Saturday, April 07, 2012

A presidential election year and a time of civil war are alike in that both require citizens of a nation to take sides. All citizens are expected to know which side they approve and prefer and which side they hope to see go down in defeat. Each side presents the other as ugly, even grotesque. According to E.O. Wilson, there are biological, evolutionary reasons that we are not likely to change.

...another excerpt from The Social Conquest of Earth by Edward O. Wilson. Copyright 1012 by Edward O. Wilson.

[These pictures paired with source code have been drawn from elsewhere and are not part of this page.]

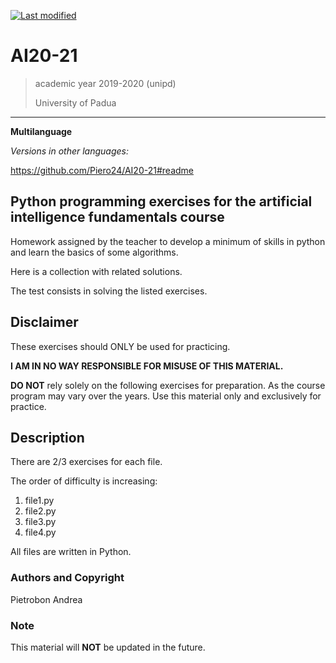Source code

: [![Last modified](https://img.shields.io/badge/Last%20modified-10--Aug--2021-red)](https://github.com/Piero24/F.SW16-17)
# AI20-21

> academic year 2019-2020 (unipd)
>
> University of Padua

---
**Multilanguage**

*Versions in other languages:*

https://github.com/Piero24/AI20-21#readme

## Python programming exercises for the artificial intelligence fundamentals course


Homework assigned by the teacher to develop a minimum of skills in python and learn the basics of some algorithms.

Here is a collection with related solutions.

The test consists in solving the listed exercises.


## Disclaimer


These exercises should ONLY be used for practicing.


**I AM IN NO WAY RESPONSIBLE FOR MISUSE OF THIS MATERIAL.**


**DO NOT** rely solely on the following exercises for preparation.
As the course program may vary over the years.
Use this material only and exclusively for practice.


## Description


There are 2/3 exercises for each file.

The order of difficulty is increasing:

1. file1.py
2. file2.py
3. file3.py
4. file4.py


All files are written in Python.


### Authors and Copyright

Pietrobon Andrea

### Note

This material will **NOT** be updated in the future.
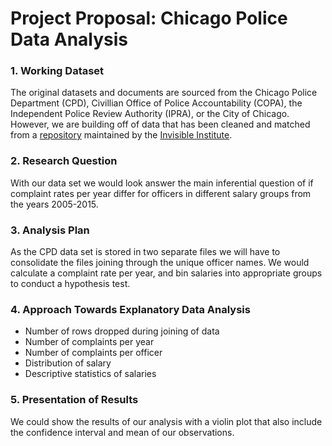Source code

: # Project Proposal: Chicago Police Data Analysis

### 1. Working Dataset

The original datasets and documents are sourced from the Chicago Police Department (CPD), Civillian Office of Police Accountability (COPA), the Independent Police Review Authority (IPRA), or the City of Chicago. However, we are building off of data that has been cleaned and matched from a [repository](https://github.com/invinst/chicago-police-data) maintained by the [Invisible Institute](https://invisible.institute/introduction). 

### 2. Research Question

With our data set we would look answer the main inferential question of if complaint rates per year differ for officers in different salary groups from the years 2005-2015.

### 3. Analysis Plan

As the CPD data set is stored in two separate files we will have to consolidate the files joining through the unique officer names. We would calculate a complaint rate per year, and bin salaries into appropriate groups to conduct a hypothesis test. 

### 4. Approach Towards Explanatory Data Analysis 

- Number of rows dropped during joining of data
- Number of complaints per year
- Number of complaints per officer
- Distribution of salary 
- Descriptive statistics of salaries

### 5. Presentation of Results

We could show the results of our analysis with a violin plot that also include the confidence interval and mean of our observations.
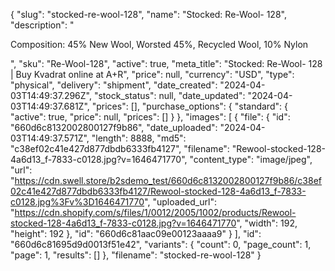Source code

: {
  "slug": "stocked-re-wool-128",
  "name": "Stocked: Re-Wool- 128",
  "description": "<p>Composition: 45% New Wool, Worsted 45%, Recycled Wool, 10% Nylon</p>",
  "sku": "Re-Wool-128",
  "active": true,
  "meta_title": "Stocked: Re-Wool- 128 | Buy Kvadrat online at A+R",
  "price": null,
  "currency": "USD",
  "type": "physical",
  "delivery": "shipment",
  "date_created": "2024-04-03T14:49:37.296Z",
  "stock_status": null,
  "date_updated": "2024-04-03T14:49:37.681Z",
  "prices": [],
  "purchase_options": {
    "standard": {
      "active": true,
      "price": null,
      "prices": []
    }
  },
  "images": [
    {
      "file": {
        "id": "660d6c8132002800127f9b86",
        "date_uploaded": "2024-04-03T14:49:37.571Z",
        "length": 8888,
        "md5": "c38ef02c41e427d877dbdb6333fb4127",
        "filename": "Rewool-stocked-128-4a6d13_f-7833-c0128.jpg?v=1646471770",
        "content_type": "image/jpeg",
        "url": "https://cdn.swell.store/b2sdemo_test/660d6c8132002800127f9b86/c38ef02c41e427d877dbdb6333fb4127/Rewool-stocked-128-4a6d13_f-7833-c0128.jpg%3Fv%3D1646471770",
        "uploaded_url": "https://cdn.shopify.com/s/files/1/0012/2005/1002/products/Rewool-stocked-128-4a6d13_f-7833-c0128.jpg?v=1646471770",
        "width": 192,
        "height": 192
      },
      "id": "660d6c81aac09e00123aaaa9"
    }
  ],
  "id": "660d6c81695d9d0013f51e42",
  "variants": {
    "count": 0,
    "page_count": 1,
    "page": 1,
    "results": []
  },
  "filename": "stocked-re-wool-128"
}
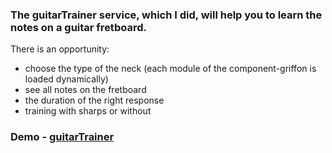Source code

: ### The guitarTrainer service, which I did, will help you to learn the notes on a guitar fretboard.
There is an opportunity:
- choose the type of the neck (each module of the component-griffon is loaded dynamically)
- see all notes on the fretboard
- the duration of the right response
- training with sharps or without

### Demo - [guitarTrainer](https://radiksman.github.io/guitarTrainer/)
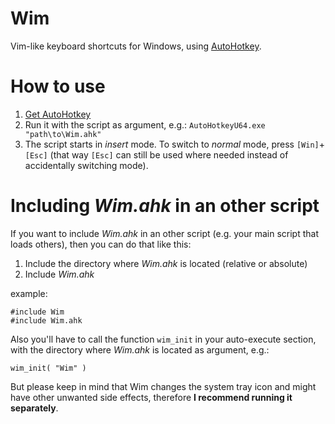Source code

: Wim
===

Vim-like keyboard shortcuts for Windows, using [AutoHotkey](https://www.autohotkey.com/).


How to use
==========

1. [Get AutoHotkey](https://www.autohotkey.com/download/)
2. Run it with the script as argument, e.g.: `AutoHotkeyU64.exe "path\to\Wim.ahk"`
3. The script starts in *insert* mode. To switch to *normal* mode, press `[Win]`+`[Esc]` (that way `[Esc]` can still be used where needed instead of accidentally switching mode).


Including *Wim.ahk* in an other script
====================================

If you want to include *Wim.ahk* in an other script (e.g. your main script that loads others), then you can do that like this:

1. Include the directory where *Wim.ahk* is located (relative or absolute)
2. Include *Wim.ahk*

example:

    #include Wim
    #include Wim.ahk

Also you'll have to call the function `wim_init` in your auto-execute section, with the directory where *Wim.ahk* is located as argument, e.g.:

    wim_init( "Wim" )

But please keep in mind that Wim changes the system tray icon and might have other unwanted side effects, therefore **I recommend running it separately**.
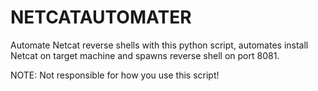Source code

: # NETCATAUTOMATER
Automate Netcat reverse shells with this python script, automates install Netcat on target machine and spawns reverse shell on port 8081.

NOTE: Not responsible for how you use this script!
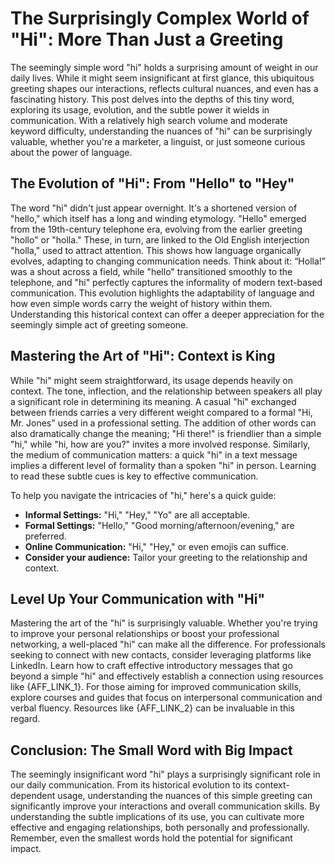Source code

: # The Surprisingly Complex World of "Hi": More Than Just a Greeting

The seemingly simple word "hi" holds a surprising amount of weight in our daily lives.  While it might seem insignificant at first glance, this ubiquitous greeting shapes our interactions, reflects cultural nuances, and even has a fascinating history.  This post delves into the depths of this tiny word, exploring its usage, evolution, and the subtle power it wields in communication.  With a relatively high search volume and moderate keyword difficulty, understanding the nuances of "hi" can be surprisingly valuable, whether you're a marketer, a linguist, or just someone curious about the power of language.


## The Evolution of "Hi": From "Hello" to "Hey"

The word "hi" didn't just appear overnight. It's a shortened version of "hello," which itself has a long and winding etymology. "Hello" emerged from the 19th-century telephone era, evolving from the earlier greeting "hollo" or "holla."  These, in turn, are linked to the Old English interjection "holla," used to attract attention.  This shows how language organically evolves, adapting to changing communication needs.  Think about it:  “Holla!” was a shout across a field, while "hello" transitioned smoothly to the telephone, and "hi" perfectly captures the informality of modern text-based communication.  This evolution highlights the adaptability of language and how even simple words carry the weight of history within them.  Understanding this historical context can offer a deeper appreciation for the seemingly simple act of greeting someone.


## Mastering the Art of "Hi": Context is King

While "hi" might seem straightforward, its usage depends heavily on context.  The tone, inflection, and the relationship between speakers all play a significant role in determining its meaning.  A casual "hi" exchanged between friends carries a very different weight compared to a formal "Hi, Mr. Jones" used in a professional setting.  The addition of other words can also dramatically change the meaning;  "Hi there!" is friendlier than a simple "hi," while "hi, how are you?" invites a more involved response.  Similarly, the medium of communication matters: a quick "hi" in a text message implies a different level of formality than a spoken "hi" in person.  Learning to read these subtle cues is key to effective communication.  

To help you navigate the intricacies of "hi," here's a quick guide:

* **Informal Settings:** "Hi," "Hey," "Yo" are all acceptable.
* **Formal Settings:** "Hello," "Good morning/afternoon/evening," are preferred.
* **Online Communication:** "Hi," "Hey," or even emojis can suffice.
* **Consider your audience:** Tailor your greeting to the relationship and context.


##  Level Up Your Communication with "Hi"

Mastering the art of the "hi" is surprisingly valuable.  Whether you're trying to improve your personal relationships or boost your professional networking, a well-placed "hi" can make all the difference. For professionals seeking to connect with new contacts, consider leveraging platforms like LinkedIn.  Learn how to craft effective introductory messages that go beyond a simple "hi" and effectively establish a connection using resources like {AFF_LINK_1}.  For those aiming for improved communication skills, explore courses and guides that focus on interpersonal communication and verbal fluency.  Resources like {AFF_LINK_2} can be invaluable in this regard.


## Conclusion:  The Small Word with Big Impact

The seemingly insignificant word "hi" plays a surprisingly significant role in our daily communication.  From its historical evolution to its context-dependent usage, understanding the nuances of this simple greeting can significantly improve your interactions and overall communication skills.  By understanding the subtle implications of its use, you can cultivate more effective and engaging relationships, both personally and professionally. Remember, even the smallest words hold the potential for significant impact.
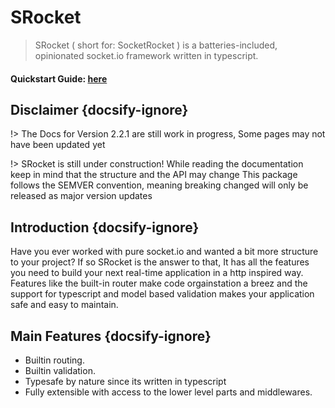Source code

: # SRocket

> SRocket ( short for: SocketRocket ) is a batteries-included, opinionated socket.io framework written in typescript.

#### Quickstart Guide: [here](quickstart.md)

## Disclaimer {docsify-ignore}

!> The Docs for Version 2.2.1 are still work in progress, Some pages may not have been updated
yet

!> SRocket is still under construction!
While reading the documentation keep in mind that the structure and the API may change
This package follows the SEMVER convention, meaning breaking changed will only be released as
major version updates

## Introduction {docsify-ignore}

Have you ever worked with pure socket.io and wanted a bit more structure to your project? If so SRocket is the answer to that,
It has all the features you need to build your next real-time application in a http inspired way. Features like the built-in router
make code orgainstation a breez and the support for typescript and model based validation makes your application safe and easy to maintain.

## Main Features {docsify-ignore}

-   Builtin routing.
-   Builtin validation.
-   Typesafe by nature since its written in typescript
-   Fully extensible with access to the lower level parts and middlewares.

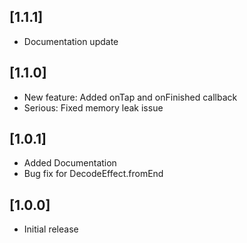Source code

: ## [1.1.1]

* Documentation update

## [1.1.0]

* New feature: Added onTap and onFinished callback
* Serious: Fixed memory leak issue

## [1.0.1]

* Added Documentation
* Bug fix for DecodeEffect.fromEnd

## [1.0.0]

* Initial release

“The elementary drive to form and take deep pleasure from in-group membership easily translates at a higher level into tribalism. People are prone to ethnocentrism. It is an uncomfortable fact that even when given a guilt-free choice, individuals prefer the company of others of the same race, nation, clan, and religion. They trust them more, relax with them better in business and social events, and prefer them more often than not as marriage partners. They are quicker to anger at evidence that an out-group is behaving unfairly or receiving undeserved rewards. And they grow hostile to any out-group encroaching upon the territory or resources of their in-group.”

1 comment:

Anonymous said...

Wilson, a biologist whose specialization was the study of social insects, specifically ants and termites, decided that he could explain all of human social behavior based upon what he learned from of these insects. This is a rather marked example of what is epistemologically known as a reductionist fallacy. In Wilson's hands, it very often seems to be say that he has rendered the social sciences irrelevant, their findings easily subsusmable under the findings of bug research. I think what is most interesting in his endeavor is that he is dismissing the greatest part of human behavior than indeed make us both human and humane. It is good that he is making his money writing pop social science; his works have not been well-received in the peer-reviewed academic literature of the social sciences.